Je suis resté un bon moment accoudé au comptoir de la cuisine, mon café à la main, et le dessin d'Alex dans l'autre. Il va me manquer, ce petit con. Mais j'en ai marre de ce coin. Je le connais en long, en large et en travers. J'en ai fait tout le tour, je connais tout le monde, et avec ce qui s'est passé, j'ai besoin de tout redémarrer à zéro. J'ai besoin de changer d'air, de me faire de nouveaux potes, de penser à moi, de me recentrer.

C'est pour ça que je vous ai raconté mon histoire. Pour que vous sachiez que le comportement qui a été le mien, et qui pourrait devenir le vôtre un jour dans ce genre de situation, n'est pas toujours le meilleur choix qu'on puisse faire. J'ai fait des erreurs. Elles ne m'ont pas été fatales, mais elles m'ont bien abîmé. Et je morfle encore, même si je dis à tout le monde que je vais bien. Si j'avais pu faire autrement, je l'aurais fait. Mais mon orgueil a eu le dernier mot, et moi, Alex et vous-mêmes en avez vu les conséquences. Physiquement, ça va. Mais mentalement, et émotionnellement, il va falloir un certain temps avec que je cicatrise complètement. Mais je dois avancer, malgré tout.
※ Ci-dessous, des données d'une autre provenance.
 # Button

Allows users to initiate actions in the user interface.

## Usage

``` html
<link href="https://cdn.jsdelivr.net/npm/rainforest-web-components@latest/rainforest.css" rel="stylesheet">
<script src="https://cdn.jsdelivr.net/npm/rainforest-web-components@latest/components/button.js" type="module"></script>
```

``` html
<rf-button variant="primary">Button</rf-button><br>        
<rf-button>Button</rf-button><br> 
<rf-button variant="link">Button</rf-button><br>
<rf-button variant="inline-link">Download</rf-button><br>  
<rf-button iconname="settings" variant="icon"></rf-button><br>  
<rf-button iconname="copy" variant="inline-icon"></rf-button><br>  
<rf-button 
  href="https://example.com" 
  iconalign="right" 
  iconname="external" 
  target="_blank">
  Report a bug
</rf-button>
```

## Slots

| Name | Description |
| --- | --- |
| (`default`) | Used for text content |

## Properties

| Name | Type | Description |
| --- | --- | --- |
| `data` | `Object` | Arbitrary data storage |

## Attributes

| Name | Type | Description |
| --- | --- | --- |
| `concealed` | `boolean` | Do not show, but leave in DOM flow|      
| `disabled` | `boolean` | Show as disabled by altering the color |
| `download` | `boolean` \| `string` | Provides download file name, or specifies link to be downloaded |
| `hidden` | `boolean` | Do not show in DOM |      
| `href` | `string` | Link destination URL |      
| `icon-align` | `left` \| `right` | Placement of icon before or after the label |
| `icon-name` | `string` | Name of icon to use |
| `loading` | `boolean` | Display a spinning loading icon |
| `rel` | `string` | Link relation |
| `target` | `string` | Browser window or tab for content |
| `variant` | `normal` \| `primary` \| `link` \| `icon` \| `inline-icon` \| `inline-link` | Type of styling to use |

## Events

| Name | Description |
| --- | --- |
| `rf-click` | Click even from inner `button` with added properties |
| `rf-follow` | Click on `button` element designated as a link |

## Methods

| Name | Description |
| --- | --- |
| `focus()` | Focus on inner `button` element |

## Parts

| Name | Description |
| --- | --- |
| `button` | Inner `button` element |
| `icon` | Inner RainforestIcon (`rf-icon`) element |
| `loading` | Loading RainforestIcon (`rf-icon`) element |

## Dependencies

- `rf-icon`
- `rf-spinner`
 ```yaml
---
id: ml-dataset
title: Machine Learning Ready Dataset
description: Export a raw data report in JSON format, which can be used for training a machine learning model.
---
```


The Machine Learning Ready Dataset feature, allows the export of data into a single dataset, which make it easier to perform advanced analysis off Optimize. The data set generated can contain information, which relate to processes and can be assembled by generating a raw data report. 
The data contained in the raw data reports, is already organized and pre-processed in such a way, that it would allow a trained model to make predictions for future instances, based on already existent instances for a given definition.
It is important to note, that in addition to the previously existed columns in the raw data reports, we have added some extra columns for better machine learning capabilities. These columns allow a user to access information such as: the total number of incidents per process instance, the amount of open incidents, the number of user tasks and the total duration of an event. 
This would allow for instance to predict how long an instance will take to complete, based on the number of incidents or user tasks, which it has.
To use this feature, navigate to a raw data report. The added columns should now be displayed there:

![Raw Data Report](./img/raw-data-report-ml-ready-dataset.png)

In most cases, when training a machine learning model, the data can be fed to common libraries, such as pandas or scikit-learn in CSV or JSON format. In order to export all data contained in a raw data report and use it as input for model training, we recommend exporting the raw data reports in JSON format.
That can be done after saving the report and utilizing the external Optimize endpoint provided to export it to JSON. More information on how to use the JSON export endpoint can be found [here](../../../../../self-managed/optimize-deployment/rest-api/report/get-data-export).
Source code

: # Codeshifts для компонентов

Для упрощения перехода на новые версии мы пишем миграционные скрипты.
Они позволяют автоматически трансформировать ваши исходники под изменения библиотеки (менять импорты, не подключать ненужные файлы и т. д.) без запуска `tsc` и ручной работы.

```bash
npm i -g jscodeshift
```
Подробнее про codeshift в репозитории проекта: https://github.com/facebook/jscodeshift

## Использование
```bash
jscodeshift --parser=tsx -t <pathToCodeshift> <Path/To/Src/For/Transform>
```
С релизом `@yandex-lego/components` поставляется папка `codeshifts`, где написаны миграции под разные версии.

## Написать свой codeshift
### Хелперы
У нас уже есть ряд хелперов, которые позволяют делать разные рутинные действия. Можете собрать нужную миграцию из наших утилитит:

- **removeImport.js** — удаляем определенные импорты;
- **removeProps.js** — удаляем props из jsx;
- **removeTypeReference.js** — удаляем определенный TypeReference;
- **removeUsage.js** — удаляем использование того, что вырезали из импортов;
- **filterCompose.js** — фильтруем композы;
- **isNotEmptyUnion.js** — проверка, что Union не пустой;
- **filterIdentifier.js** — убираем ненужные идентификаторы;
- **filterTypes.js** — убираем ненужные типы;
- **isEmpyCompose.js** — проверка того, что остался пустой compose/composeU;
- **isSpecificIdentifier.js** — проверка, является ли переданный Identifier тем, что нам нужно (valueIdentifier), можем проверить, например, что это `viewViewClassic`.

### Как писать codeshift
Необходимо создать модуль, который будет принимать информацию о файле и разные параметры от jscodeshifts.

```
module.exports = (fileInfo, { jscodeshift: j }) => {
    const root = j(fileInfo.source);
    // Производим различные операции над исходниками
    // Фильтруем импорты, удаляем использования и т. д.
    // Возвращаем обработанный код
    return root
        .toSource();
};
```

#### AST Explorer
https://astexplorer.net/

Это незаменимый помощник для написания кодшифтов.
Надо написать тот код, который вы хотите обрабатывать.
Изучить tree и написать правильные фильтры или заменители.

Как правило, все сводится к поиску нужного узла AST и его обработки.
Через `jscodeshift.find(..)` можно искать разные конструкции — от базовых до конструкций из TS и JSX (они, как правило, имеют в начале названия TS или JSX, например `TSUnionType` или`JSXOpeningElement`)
Il n'est jamais trop tard pour prendre enfin les bonnes décisions, et pour comprendre que vous pouvez toujours compter sur quelqu'un qui peut vous aider à vous en sortir. On n'en sort pas indemne, ça, c'est sûr. Mais on est encore là, que ce soit pour nous-mêmes ou pour les autres. Il y aura toujours des personnes qui tiennent à vous, même si elles ne vous le montrent pas, et même si vous êtes un vrai connard.

Et ça... Ça vaut toutes les richesses du monde.


Je dois vous laisser. Alex sonne à la porte, et je n'ai toujours pas fait à manger. Je n'ai pas fini de me faire chambrer.